**Data**
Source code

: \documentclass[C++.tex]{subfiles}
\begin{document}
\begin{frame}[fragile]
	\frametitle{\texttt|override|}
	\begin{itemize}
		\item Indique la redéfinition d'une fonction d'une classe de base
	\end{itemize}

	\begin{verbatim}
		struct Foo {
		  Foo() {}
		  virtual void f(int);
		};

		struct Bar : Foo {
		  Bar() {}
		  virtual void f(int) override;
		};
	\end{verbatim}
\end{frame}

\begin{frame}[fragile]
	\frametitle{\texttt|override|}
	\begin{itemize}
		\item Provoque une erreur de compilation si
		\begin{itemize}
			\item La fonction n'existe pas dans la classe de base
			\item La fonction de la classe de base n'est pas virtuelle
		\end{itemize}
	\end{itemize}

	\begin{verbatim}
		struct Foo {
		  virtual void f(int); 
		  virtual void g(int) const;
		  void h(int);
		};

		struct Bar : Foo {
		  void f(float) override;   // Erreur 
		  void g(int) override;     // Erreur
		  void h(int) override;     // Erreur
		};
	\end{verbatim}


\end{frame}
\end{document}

**Work to be completed**
Each record above is to be printed again exactly as written.

**Written solution**
Source code

: \documentclass[C++.tex]{subfiles}
\begin{document}
\begin{frame}[fragile]
	\frametitle{\texttt|override|}
	\begin{itemize}
		\item Indique la redéfinition d'une fonction d'une classe de base
	\end{itemize}

	\begin{verbatim}
		struct Foo {
		  Foo() {}
		  virtual void f(int);
		};

		struct Bar : Foo {
		  Bar() {}
		  virtual void f(int) override;
		};
	\end{verbatim}
\end{frame}

\begin{frame}[fragile]
	\frametitle{\texttt|override|}
	\begin{itemize}
		\item Provoque une erreur de compilation si
		\begin{itemize}
			\item La fonction n'existe pas dans la classe de base
			\item La fonction de la classe de base n'est pas virtuelle
		\end{itemize}
	\end{itemize}

	\begin{verbatim}
		struct Foo {
		  virtual void f(int); 
		  virtual void g(int) const;
		  void h(int);
		};

		struct Bar : Foo {
		  void f(float) override;   // Erreur 
		  void g(int) override;     // Erreur
		  void h(int) override;     // Erreur
		};
	\end{verbatim}


\end{frame}
\end{document}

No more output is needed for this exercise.